Most adults worldwide are chronically infected with EBV and the level of seroprevalence for KSHV reaches 50% in Sub-Saharan Africa and ∼10% in central Europe or North America (57). These viruses can cause severe illnesses in immunocompromised patients; however, they are well controlled by the immune system in most immunocompetent hosts. Our data suggest that the control of γ-herpesviruses is dependent on the presence and proper functioning of the HLA-DO. In addition, because H2-O expression is not restricted to B cells, as it is also highly expressed in dendritic cells (14) and thymic epithelial cells (64), it is possible that H2-O may also contribute to control of chronic viruses infecting these cells.

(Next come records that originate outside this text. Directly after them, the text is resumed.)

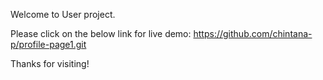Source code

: Welcome to User project.

Please click on the below link for live demo: https://github.com/chintana-p/profile-page1.git

Thanks for visiting!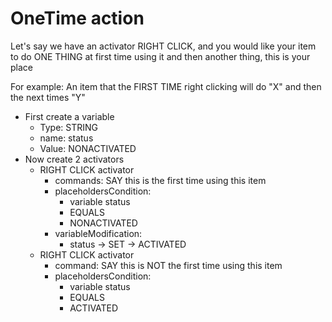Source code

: # OneTime action

Let's say we have an activator RIGHT CLICK, and you would like your item to do ONE THING at first time using it and then another thing, this is your place

For example: An item that the FIRST TIME right clicking will do "X" and then the next times "Y"

* First create a variable
  * Type: STRING
  * name: status
  * Value: NONACTIVATED
* Now create 2 activators
  * RIGHT CLICK activator
    * commands: SAY this is the first time using this item
    * placeholdersCondition:&#x20;
      * variable status&#x20;
      * EQUALS&#x20;
      * NONACTIVATED
    * variableModification:
      * status -> SET -> ACTIVATED
  * RIGHT CLICK activator
    * command: SAY this is NOT the first time using this item
    * placeholdersCondition:&#x20;
      * variable status&#x20;
      * EQUALS
      * ACTIVATED
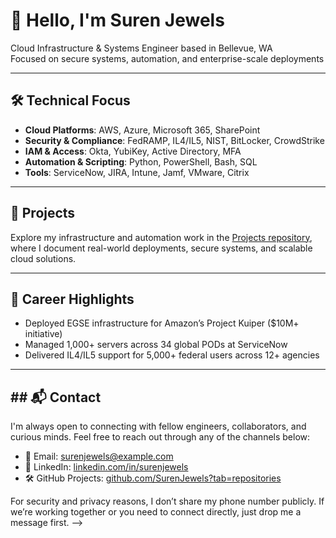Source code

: # 👋 Hello, I'm Suren Jewels

Cloud Infrastructure & Systems Engineer based in Bellevue, WA  
Focused on secure systems, automation, and enterprise-scale deployments

---

## 🛠️ Technical Focus

- **Cloud Platforms**: AWS, Azure, Microsoft 365, SharePoint
- **Security & Compliance**: FedRAMP, IL4/IL5, NIST, BitLocker, CrowdStrike
- **IAM & Access**: Okta, YubiKey, Active Directory, MFA
- **Automation & Scripting**: Python, PowerShell, Bash, SQL
- **Tools**: ServiceNow, JIRA, Intune, Jamf, VMware, Citrix

---

## 🚀 Projects

Explore my infrastructure and automation work in the [Projects repository](https://github.com/Suren-Jewels/Projects), where I document real-world deployments, secure systems, and scalable cloud solutions.

---

## 🧠 Career Highlights

- Deployed EGSE infrastructure for Amazon’s Project Kuiper ($10M+ initiative)
- Managed 1,000+ servers across 34 global PODs at ServiceNow
- Delivered IL4/IL5 support for 5,000+ federal users across 12+ agencies

---

## ## 📬 Contact

I'm always open to connecting with fellow engineers, collaborators, and curious minds. Feel free to reach out through any of the channels below:

- 📧 Email: [surenjewels@example.com](mailto:surenjewels@example.com)
- 💼 LinkedIn: [linkedin.com/in/surenjewels](https://linkedin.com/in/surenjewels)
- 🛠️ GitHub Projects: [github.com/SurenJewels?tab=repositories](https://github.com/SurenJewels?tab=repositories)

For security and privacy reasons, I don’t share my phone number publicly. If we’re working together or you need to connect directly, just drop me a message first.
-->

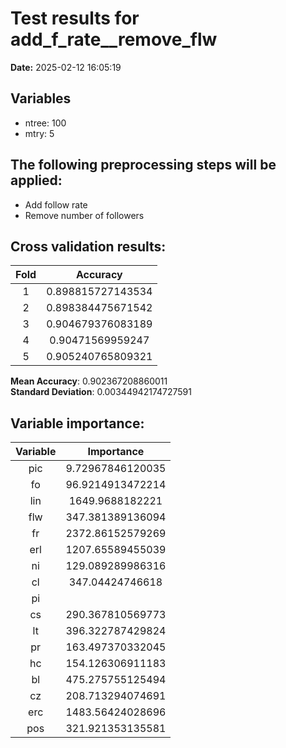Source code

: # Test results for add_f_rate__remove_flw
**Date:**  2025-02-12 16:05:19 

## Variables 
 - ntree:  100 
 - mtry:  5 


 ## The following preprocessing steps will be applied: 
  - Add follow rate 
 - Remove number of followers 


 ## Cross validation results:
 | Fold | Accuracy |
 |:--:|:--:|
 |  1  |  0.898815727143534  |
 |  2  |  0.898384475671542  |
 |  3  |  0.904679376083189  |
 |  4  |  0.90471569959247  |
 |  5  |  0.905240765809321  |
  
 **Mean Accuracy**:  0.902367208860011  
 **Standard Deviation**:  0.00344942174727591  


 ## Variable importance:
 | Variable | Importance |
 |:--:|:--:|
 |  pic  |  9.72967846120035  |
 |  fo  |  96.9214913472214  |
 |  lin  |  1649.9688182221  |
 |  flw  |  347.381389136094  |
 |  fr  |  2372.86152579269  |
 |  erl  |  1207.65589455039  |
 |  ni  |  129.089289986316  |
 |  cl  |  347.04424746618  |
 |  pi  |    |
 |  cs  |  290.367810569773  |
 |  lt  |  396.322787429824  |
 |  pr  |  163.497370332045  |
 |  hc  |  154.126306911183  |
 |  bl  |  475.275755125494  |
 |  cz  |  208.713294074691  |
 |  erc  |  1483.56424028696  |
 |  pos  |  321.921353135581  |

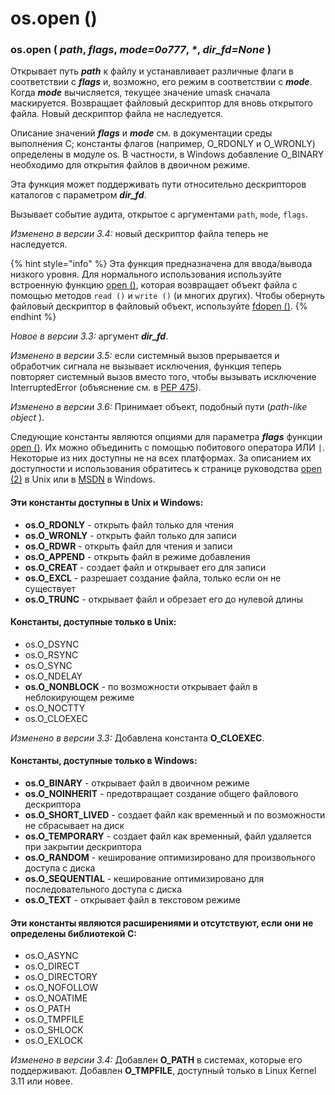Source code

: # os.open \(\)

### os.open \( _path_, _flags_, _mode=0o777_, _\*_, _dir\_fd=None_ \)

Открывает путь _**path**_ к файлу и устанавливает различные флаги в соответствии с _**flags**_ и, возможно, его режим в соответствии с _**mode**_. Когда _**mode**_ вычисляется, текущее значение umask сначала маскируется. Возвращает файловый дескриптор для вновь открытого файла. Новый дескриптор файла не наследуется.

Описание значений _**flags**_ и _**mode**_ см. в документации среды выполнения C; константы флагов \(например, O\_RDONLY и O\_WRONLY\) определены в модуле os. В частности, в Windows добавление O\_BINARY необходимо для открытия файлов в двоичном режиме.

Эта функция может поддерживать пути относительно дескрипторов каталогов с параметром _**dir\_fd**_.

Вызывает событие аудита, открытое с аргументами `path`, `mode`, `flags`.

_Изменено в версии 3.4:_ новый дескриптор файла теперь не наследуется.

{% hint style="info" %}
Эта функция предназначена для ввода/вывода низкого уровня. Для нормального использования используйте встроенную функцию [open \(\)](../../../vstroennye-funkcii/open.md), которая возвращает объект файла с помощью методов `read ()` и `write ()` \(и многих других\). Чтобы обернуть файловый дескриптор в файловый объект, используйте [fdopen \(\)](../sozdanie-failovogo-obekta/os.fdopen.md).
{% endhint %}

_Новое в версии 3.3:_ аргумент _**dir\_fd**_.

_Изменено в версии 3.5:_ если системный вызов прерывается и обработчик сигнала не вызывает исключения, функция теперь повторяет системный вызов вместо того, чтобы вызывать исключение InterruptedError \(объяснение см. в [PEP 475](https://www.python.org/dev/peps/pep-0475/)\).

_Изменено в версии 3.6:_ Принимает объект, подобный пути \(_path-like object_ \).

Следующие константы являются опциями для параметра _**flags**_ функции [open \(\)](os.open.md). Их можно объединить с помощью побитового оператора ИЛИ `|`. Некоторые из них доступны не на всех платформах. За описанием их доступности и использования обратитесь к странице руководства [open \(2\)](https://manpages.debian.org/buster/manpages-dev/open.2.en.html) в Unix или в [MSDN](https://docs.microsoft.com/en-us/cpp/c-runtime-library/reference/open-wopen?redirectedfrom=MSDN&view=vs-2019) в Windows.

#### Эти константы доступны в Unix и Windows:

* **os.O\_RDONLY**  - открыть файл только для чтения
* **os.O\_WRONLY** - открыть файл только для записи
* **os.O\_RDWR**     - открыть файл для чтения и записи
* **os.O\_APPEND** - открыть файл в режиме добавления
* **os.O\_CREAT**    - создает файл и открывает его для записи
* **os.O\_EXCL**       - разрешает создание файла, только если он не существует
* **os.O\_TRUNC**   - открывает файл и обрезает его до нулевой длины

#### Константы, доступные только в Unix:

* os.O\_DSYNC 
* os.O\_RSYNC 
* os.O\_SYNC 
* os.O\_NDELAY 
* **os.O\_NONBLOCK** - по возможности открывает файл в неблокирующем режиме
* os.O\_NOCTTY 
* os.O\_CLOEXEC

_Изменено в версии 3.3:_ Добавлена константа **O\_CLOEXEC**.

#### Константы, доступные только в Windows:

* **os.O\_BINARY** - открывает файл в двоичном режиме
* **os.O\_NOINHERIT** - предотвращает создание общего файлового дескриптора
* **os.O\_SHORT\_LIVED** - создает файл как временный и по возможности не сбрасывает на диск
* **os.O\_TEMPORARY** - создает файл как временный, файл удаляется при закрытии дескриптора
* **os.O\_RANDOM** - кеширование оптимизировано для произвольного доступа с диска
* **os.O\_SEQUENTIAL** - кеширование оптимизировано для последовательного доступа с диска
* **os.O\_TEXT** - открывает файл в текстовом режиме

#### Эти константы являются расширениями и отсутствуют, если они не определены библиотекой C:

* os.O\_ASYNC 
* os.O\_DIRECT 
* os.O\_DIRECTORY 
* os.O\_NOFOLLOW 
* os.O\_NOATIME 
* os.O\_PATH 
* os.O\_TMPFILE 
* os.O\_SHLOCK 
* os.O\_EXLOCK

_Изменено в версии 3.4:_ Добавлен **O\_PATH** в системах, которые его поддерживают. Добавлен **O\_TMPFILE**, доступный только в Linux Kernel 3.11 или новее.

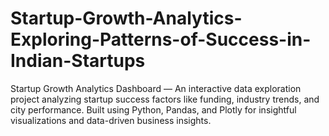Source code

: # Startup-Growth-Analytics-Exploring-Patterns-of-Success-in-Indian-Startups
Startup Growth Analytics Dashboard — An interactive data exploration project analyzing startup success factors like funding, industry trends, and city performance. Built using Python, Pandas, and Plotly for insightful visualizations and data-driven business insights.
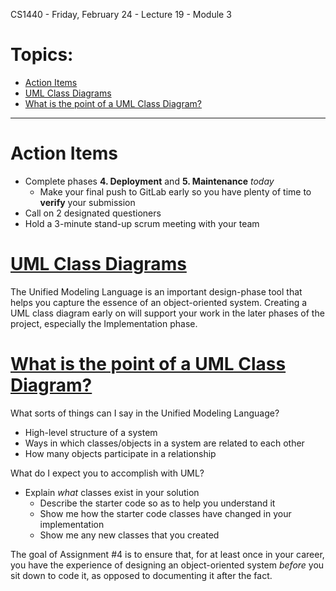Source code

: CS1440 - Friday, February 24 - Lecture 19 - Module 3

# Topics:
* [Action Items](#action-items)
* [UML Class Diagrams](#uml-class-diagrams)
* [What is the point of a UML Class Diagram?](#what-is-the-point-of-a-uml-class-diagram)


------------------------------------------------------------
# Action Items

*   Complete phases **4. Deployment** and **5. Maintenance** *today* 
    *   Make your final push to GitLab early so you have plenty of time to **verify** your submission
*	Call on 2 designated questioners
*	Hold a 3-minute stand-up scrum meeting with your team



# [UML Class Diagrams](../UML.md)

The Unified Modeling Language is an important design-phase tool that helps you
capture the essence of an object-oriented system.  Creating a UML class diagram
early on will support your work in the later phases of the project, especially
the Implementation phase.



# [What is the point of a UML Class Diagram?](../UML.md#what-am-i-trying-to-accomplish-with-a-uml-class-diagram)


What sorts of things can I say in the Unified Modeling Language?

*   High-level structure of a system
*   Ways in which classes/objects in a system are related to each other
*   How many objects participate in a relationship

What do I expect you to accomplish with UML?

*   Explain *what* classes exist in your solution
    *   Describe the starter code so as to help you understand it
    *   Show me how the starter code classes have changed in your implementation
    *   Show me any new classes that you created

The goal of Assignment #4 is to ensure that, for at least once in your career, you have the experience of designing an object-oriented system *before* you sit down to code it, as opposed to documenting it after the fact.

The precise mechanism by which H2-O/DO control the establishment of viral latency is yet to be determined, but one can speculate that it is based on reduction of DM-dependent presentation of high-affinity peptides, leading to downregulation of GC reactions triggered by the CD4⁺ T cells.

We thank members of the Golovkina and Chervonsky laboratories for discussions and Louis Osorio for technical assistance.

The authors have no financial conflicts of interest.